My mill runs at 0.9mm too and also has a fine knurl. It leaves the husk mostly intact and breaks up the endosperm quite well.

FWIW.
Les


----------



## Tony (8/11/08)

Suprising Les.

Seing as its a poorly made under sized marga mill wanna be

:lol:  

Im so glad that mill stayed in the hunter!

cheers

PS........ do upi wet the husks Les?

Just a quick note on grain cracking. I only wet the base grains. All the specialty stuff, from carahell and carapills up gets done seperatly and dry. You get more bang for your buck and you can sus out the arona from all the specialty malts yor adding to the base grains. Helps build your knowledge

cheers


----------



## Weizguy (8/11/08)

Tony said:


> Suprising Les.
> 
> Seing as its a poorly made under sized marga mill wanna be
> 
> ...


No I haven't wet the husks, but was planning to. However, it appears that there is little need with my current mash tun (rectangular esky). May be necessary if using a taller tun with a wide base (e.g Drink cooler or modified -yet legal keg).

I didn't want to refer to the Borret mill directly, as it seems to be similar to yours in general design and operation.
I hesitate to mention that I didn't make my own mill, but it was constructed by a Product Engineer, whose time is worth much more than mine, and I didn't argue with the price he asked for the mill.


----------



## peter.b (14/11/08)

Hi guys,

Thought i'd share a couple of photo's with you on a recently finished grain mill.

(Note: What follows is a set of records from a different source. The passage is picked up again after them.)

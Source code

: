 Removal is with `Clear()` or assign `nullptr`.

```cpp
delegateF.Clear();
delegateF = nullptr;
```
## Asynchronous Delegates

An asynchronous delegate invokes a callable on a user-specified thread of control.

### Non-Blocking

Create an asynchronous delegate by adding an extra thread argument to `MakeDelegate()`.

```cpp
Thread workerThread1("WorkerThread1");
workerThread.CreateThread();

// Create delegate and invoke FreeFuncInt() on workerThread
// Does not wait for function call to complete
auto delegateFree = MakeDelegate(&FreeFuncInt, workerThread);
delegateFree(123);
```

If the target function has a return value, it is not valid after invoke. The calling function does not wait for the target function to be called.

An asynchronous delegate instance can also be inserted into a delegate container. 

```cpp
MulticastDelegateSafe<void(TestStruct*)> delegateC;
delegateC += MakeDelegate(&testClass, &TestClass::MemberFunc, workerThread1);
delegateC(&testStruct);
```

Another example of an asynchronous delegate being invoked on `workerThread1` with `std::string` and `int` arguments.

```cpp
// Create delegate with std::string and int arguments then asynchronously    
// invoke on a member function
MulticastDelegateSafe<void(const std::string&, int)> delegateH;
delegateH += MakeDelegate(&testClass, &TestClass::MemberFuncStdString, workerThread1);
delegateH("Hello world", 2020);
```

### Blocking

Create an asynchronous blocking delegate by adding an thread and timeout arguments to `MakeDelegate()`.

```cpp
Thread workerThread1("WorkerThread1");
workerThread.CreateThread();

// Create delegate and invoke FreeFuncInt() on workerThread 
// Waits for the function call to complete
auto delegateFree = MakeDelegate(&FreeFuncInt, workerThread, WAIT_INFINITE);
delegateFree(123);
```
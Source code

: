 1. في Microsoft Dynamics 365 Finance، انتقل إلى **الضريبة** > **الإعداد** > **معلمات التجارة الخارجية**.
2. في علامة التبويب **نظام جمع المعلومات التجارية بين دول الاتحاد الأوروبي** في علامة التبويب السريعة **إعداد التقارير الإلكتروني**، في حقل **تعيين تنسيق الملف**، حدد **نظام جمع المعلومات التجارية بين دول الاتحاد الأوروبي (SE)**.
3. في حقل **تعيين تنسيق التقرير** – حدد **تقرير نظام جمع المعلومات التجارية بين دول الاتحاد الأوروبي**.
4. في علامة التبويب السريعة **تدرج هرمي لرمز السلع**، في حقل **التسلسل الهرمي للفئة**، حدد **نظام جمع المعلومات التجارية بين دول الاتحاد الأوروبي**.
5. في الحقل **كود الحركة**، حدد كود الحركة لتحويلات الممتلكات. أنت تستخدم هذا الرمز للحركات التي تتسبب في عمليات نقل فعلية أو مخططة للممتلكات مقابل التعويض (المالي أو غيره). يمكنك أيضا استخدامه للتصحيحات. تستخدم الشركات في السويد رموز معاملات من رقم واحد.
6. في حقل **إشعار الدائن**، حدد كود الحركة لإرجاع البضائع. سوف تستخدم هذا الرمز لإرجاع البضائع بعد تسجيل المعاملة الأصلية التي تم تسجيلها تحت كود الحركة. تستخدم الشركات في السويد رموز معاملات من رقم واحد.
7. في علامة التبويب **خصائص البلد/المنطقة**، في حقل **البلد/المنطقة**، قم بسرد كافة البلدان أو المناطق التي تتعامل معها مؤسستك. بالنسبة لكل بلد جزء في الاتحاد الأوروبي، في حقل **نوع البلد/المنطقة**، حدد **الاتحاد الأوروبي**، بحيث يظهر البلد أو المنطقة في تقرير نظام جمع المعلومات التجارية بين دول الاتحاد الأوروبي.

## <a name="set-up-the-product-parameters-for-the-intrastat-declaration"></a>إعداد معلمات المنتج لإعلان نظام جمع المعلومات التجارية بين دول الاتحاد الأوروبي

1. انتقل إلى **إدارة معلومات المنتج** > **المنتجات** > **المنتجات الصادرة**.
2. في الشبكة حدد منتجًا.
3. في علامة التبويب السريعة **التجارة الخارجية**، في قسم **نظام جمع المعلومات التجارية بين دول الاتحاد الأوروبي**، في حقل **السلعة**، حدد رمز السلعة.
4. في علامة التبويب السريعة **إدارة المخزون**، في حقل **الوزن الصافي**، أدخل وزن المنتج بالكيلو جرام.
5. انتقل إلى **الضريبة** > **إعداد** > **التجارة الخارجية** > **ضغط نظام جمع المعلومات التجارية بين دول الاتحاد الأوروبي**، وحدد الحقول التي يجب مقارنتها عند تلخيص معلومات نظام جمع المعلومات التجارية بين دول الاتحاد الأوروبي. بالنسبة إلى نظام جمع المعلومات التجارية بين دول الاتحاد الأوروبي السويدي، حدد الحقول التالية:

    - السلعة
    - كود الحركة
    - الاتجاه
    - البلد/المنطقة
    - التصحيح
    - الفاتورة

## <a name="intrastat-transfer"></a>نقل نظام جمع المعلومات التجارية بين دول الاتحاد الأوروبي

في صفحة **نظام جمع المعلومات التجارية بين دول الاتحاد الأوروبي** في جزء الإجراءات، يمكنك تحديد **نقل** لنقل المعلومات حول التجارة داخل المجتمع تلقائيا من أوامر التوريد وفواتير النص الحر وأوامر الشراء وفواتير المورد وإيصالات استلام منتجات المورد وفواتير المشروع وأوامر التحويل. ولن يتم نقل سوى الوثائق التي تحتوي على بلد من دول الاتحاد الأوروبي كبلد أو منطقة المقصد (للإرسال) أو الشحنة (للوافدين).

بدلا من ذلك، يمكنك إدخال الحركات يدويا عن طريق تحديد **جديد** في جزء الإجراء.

I should add the whole unit cost me $8.20 cents. That's right 820 cents!!!! 

I just happen to work on machinery that has this type of stuff available, and can utilise a lot of what we have. The rollers are 215mm dia knurled cast iron and were supplied my my best mate who is also a home brewer,He got them from his brother who had an old grain mill on a dairy farm, the gap is adjustable from 0-10mm. With .01mm increments.
The pulley on the motor has 4 speeds, I can crush at 90, 220,340 and 440 rpm.

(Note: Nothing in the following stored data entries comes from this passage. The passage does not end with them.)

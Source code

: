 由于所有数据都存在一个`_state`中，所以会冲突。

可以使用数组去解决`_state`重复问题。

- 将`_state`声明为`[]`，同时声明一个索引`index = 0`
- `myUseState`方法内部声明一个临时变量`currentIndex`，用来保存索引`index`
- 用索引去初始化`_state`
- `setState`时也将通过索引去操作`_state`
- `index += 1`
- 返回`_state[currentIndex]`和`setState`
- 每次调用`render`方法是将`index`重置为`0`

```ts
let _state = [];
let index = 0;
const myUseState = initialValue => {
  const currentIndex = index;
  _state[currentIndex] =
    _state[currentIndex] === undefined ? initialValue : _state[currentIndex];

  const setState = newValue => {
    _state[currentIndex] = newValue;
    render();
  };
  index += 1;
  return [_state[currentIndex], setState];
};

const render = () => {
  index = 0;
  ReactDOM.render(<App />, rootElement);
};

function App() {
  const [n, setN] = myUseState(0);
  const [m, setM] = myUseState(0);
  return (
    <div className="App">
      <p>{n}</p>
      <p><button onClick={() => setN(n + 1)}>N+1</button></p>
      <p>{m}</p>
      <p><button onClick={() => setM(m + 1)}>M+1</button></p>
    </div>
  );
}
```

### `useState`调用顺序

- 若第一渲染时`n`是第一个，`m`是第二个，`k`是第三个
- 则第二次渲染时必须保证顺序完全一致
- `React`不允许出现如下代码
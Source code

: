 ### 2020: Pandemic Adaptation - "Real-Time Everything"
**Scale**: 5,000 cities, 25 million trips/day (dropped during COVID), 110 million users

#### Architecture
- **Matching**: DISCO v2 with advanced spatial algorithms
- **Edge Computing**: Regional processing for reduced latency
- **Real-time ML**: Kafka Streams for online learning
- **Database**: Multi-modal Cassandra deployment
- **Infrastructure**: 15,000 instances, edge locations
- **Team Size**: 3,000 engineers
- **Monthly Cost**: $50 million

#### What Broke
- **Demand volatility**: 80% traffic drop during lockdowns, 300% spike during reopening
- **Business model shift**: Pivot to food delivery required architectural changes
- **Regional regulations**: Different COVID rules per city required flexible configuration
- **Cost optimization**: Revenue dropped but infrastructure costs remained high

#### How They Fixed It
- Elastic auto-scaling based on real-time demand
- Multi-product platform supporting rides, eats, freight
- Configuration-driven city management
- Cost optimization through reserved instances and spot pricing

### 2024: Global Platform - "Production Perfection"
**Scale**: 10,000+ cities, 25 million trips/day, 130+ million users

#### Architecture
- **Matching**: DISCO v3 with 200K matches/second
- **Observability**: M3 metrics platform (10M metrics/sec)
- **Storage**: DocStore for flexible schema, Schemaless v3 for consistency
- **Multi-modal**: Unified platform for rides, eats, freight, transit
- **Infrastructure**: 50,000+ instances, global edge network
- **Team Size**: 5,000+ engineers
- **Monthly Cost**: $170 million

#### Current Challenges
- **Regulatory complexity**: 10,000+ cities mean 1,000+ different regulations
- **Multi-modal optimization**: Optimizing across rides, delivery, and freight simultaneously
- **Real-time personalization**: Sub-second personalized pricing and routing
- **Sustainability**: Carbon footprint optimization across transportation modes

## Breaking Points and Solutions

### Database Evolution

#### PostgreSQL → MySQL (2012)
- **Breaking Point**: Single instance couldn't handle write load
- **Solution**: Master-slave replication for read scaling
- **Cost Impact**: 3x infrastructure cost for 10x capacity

The hopper is food grade plastic and the whole thing works a treat. I haven't timed it yet, but 10kg of grain goes through in about 4 mins.
With a steel frame on castors and a long 3 phase lead i can crush away from my brew area but store it there when I'm done.:icon_chickcheers:


----------



## Jye (15/11/08)

Holy crap that is awesome and I love the roller adjuster, its like a huge micrometer 

So what did you have to spend the 820c on?


----------



## jlm (15/11/08)

The bottle of Erdinger 'fest?


----------



## browndog (15/11/08)

I bow down to the mother of all DIY grain mills, that thing is awwesome, I bet it would tear your arm off if you got your finger too close.

cheers

Browndog


----------



## Tony (15/11/08)

Yeah awsome work!

I recon home brewing makes you a bit more apreciative of the usefulness of old stuff lying around hey

cheers


----------



## peter.b (16/11/08)

Jye said:


> Holy crap that is awesome and I love the roller adjuster, its like a huge micrometer
> 
> So what did you have to spend the 820c on?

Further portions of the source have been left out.